What you need to do: Across the records below, how many lines include the string "know"? Respond with the number only.

Source material:

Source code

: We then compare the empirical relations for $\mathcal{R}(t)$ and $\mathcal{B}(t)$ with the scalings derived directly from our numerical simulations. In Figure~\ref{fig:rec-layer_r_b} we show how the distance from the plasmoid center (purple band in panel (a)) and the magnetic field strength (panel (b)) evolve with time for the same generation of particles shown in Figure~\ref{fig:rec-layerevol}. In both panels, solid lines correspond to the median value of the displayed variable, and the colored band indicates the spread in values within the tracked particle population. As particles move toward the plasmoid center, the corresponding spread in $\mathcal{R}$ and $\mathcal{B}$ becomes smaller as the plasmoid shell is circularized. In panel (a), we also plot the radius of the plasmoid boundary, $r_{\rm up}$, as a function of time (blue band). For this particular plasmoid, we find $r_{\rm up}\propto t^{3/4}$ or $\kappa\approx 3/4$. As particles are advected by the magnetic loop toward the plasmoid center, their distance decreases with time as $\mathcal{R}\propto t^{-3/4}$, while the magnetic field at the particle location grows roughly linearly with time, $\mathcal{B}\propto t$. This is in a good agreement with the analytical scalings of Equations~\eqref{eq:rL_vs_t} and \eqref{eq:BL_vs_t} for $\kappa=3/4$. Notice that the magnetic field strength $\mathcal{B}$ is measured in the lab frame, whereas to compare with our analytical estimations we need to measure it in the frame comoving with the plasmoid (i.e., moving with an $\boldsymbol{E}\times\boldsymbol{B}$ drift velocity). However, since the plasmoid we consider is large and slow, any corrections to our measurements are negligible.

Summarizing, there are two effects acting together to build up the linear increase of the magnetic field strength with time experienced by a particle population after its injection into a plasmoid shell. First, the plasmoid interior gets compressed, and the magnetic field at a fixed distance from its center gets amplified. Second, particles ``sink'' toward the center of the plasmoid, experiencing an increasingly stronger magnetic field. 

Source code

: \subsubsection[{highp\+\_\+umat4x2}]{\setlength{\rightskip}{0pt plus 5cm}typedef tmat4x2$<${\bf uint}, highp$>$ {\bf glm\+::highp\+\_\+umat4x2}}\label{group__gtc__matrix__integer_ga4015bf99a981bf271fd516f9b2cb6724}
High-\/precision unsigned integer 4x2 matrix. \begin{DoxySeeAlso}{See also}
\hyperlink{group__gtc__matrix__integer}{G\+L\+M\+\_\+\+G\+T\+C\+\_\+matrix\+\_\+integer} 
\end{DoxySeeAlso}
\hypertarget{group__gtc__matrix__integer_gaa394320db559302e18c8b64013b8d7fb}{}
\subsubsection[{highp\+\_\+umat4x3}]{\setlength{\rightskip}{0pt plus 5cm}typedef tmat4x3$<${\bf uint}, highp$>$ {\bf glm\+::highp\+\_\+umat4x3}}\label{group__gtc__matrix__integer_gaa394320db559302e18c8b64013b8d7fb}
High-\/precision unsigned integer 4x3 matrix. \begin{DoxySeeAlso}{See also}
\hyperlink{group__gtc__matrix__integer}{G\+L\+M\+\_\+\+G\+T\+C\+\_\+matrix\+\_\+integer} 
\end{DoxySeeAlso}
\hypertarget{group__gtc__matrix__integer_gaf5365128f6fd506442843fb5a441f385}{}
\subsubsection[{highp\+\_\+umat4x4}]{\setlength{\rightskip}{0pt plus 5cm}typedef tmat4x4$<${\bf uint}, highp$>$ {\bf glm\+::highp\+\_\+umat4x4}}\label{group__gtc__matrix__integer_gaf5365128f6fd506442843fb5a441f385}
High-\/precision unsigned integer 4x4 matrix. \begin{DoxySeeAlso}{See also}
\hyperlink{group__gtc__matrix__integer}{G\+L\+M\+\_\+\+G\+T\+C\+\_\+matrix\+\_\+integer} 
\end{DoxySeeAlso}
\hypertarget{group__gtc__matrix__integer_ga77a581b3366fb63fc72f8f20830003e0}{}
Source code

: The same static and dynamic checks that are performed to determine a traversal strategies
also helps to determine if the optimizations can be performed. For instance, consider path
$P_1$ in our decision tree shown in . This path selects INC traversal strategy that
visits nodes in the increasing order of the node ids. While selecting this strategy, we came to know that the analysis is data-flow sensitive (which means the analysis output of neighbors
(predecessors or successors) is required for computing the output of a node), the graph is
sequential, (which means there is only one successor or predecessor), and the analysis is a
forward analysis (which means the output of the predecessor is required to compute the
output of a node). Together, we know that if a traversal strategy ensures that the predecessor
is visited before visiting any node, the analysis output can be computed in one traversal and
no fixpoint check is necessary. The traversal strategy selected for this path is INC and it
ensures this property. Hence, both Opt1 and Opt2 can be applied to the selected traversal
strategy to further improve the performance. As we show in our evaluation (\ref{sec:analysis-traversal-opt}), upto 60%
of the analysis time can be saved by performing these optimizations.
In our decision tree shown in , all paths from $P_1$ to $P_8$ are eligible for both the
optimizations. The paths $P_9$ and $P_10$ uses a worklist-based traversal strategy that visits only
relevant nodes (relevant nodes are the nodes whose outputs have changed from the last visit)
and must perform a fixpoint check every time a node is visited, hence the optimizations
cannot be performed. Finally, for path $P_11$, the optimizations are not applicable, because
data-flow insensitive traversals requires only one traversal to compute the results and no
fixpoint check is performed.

Exercise response: 2